Set the pictures aside and return each record below precisely as written.

(INFORMATION GIVEN Opens)

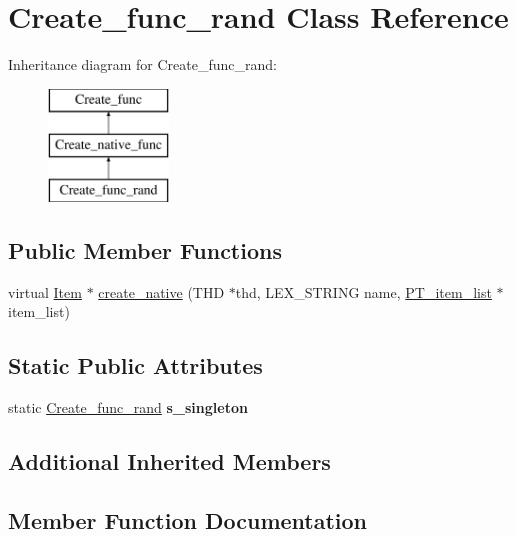 \hypertarget{classCreate__func__rand}{}\section{Create\+\_\+func\+\_\+rand Class Reference}
\label{classCreate__func__rand}
Inheritance diagram for Create\+\_\+func\+\_\+rand\+:\begin{figure}[H]
\begin{center}
\leavevmode
\includegraphics[height=3.000000cm]{classCreate__func__rand}
\end{center}
\end{figure}
\subsection*{Public Member Functions}
\begin{DoxyCompactItemize}
\item 
virtual \mbox{\hyperlink{classItem}{Item}} $\ast$ \mbox{\hyperlink{classCreate__func__rand_af2a86fc4bb43775dfae5afea2d4b9c43}{create\+\_\+native}} (T\+HD $\ast$thd, L\+E\+X\+\_\+\+S\+T\+R\+I\+NG name, \mbox{\hyperlink{classPT__item__list}{P\+T\+\_\+item\+\_\+list}} $\ast$item\+\_\+list)
\end{DoxyCompactItemize}
\subsection*{Static Public Attributes}
\begin{DoxyCompactItemize}
\item 
\mbox{\label{classCreate__func__rand_a1644b078c063e99c8bd215315ed64b79}} 
static \mbox{\hyperlink{classCreate__func__rand}{Create\+\_\+func\+\_\+rand}} {\bfseries s\+\_\+singleton}
\end{DoxyCompactItemize}
\subsection*{Additional Inherited Members}


\subsection{Member Function Documentation}
\mbox{\label{classCreate__func__rand_af2a86fc4bb43775dfae5afea2d4b9c43}}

(INFORMATION GIVEN Closes)

» EXERCISE RESPONSE:
 \hypertarget{classCreate__func__rand}{}\section{Create\+\_\+func\+\_\+rand Class Reference}
\label{classCreate__func__rand}
Inheritance diagram for Create\+\_\+func\+\_\+rand\+:\begin{figure}[H]
\begin{center}
\leavevmode
\includegraphics[height=3.000000cm]{classCreate__func__rand}
\end{center}
\end{figure}
\subsection*{Public Member Functions}
\begin{DoxyCompactItemize}
\item 
virtual \mbox{\hyperlink{classItem}{Item}} $\ast$ \mbox{\hyperlink{classCreate__func__rand_af2a86fc4bb43775dfae5afea2d4b9c43}{create\+\_\+native}} (T\+HD $\ast$thd, L\+E\+X\+\_\+\+S\+T\+R\+I\+NG name, \mbox{\hyperlink{classPT__item__list}{P\+T\+\_\+item\+\_\+list}} $\ast$item\+\_\+list)
\end{DoxyCompactItemize}
\subsection*{Static Public Attributes}
\begin{DoxyCompactItemize}
\item 
\mbox{\label{classCreate__func__rand_a1644b078c063e99c8bd215315ed64b79}} 
static \mbox{\hyperlink{classCreate__func__rand}{Create\+\_\+func\+\_\+rand}} {\bfseries s\+\_\+singleton}
\end{DoxyCompactItemize}
\subsection*{Additional Inherited Members}


\subsection{Member Function Documentation}
\mbox{\label{classCreate__func__rand_af2a86fc4bb43775dfae5afea2d4b9c43}}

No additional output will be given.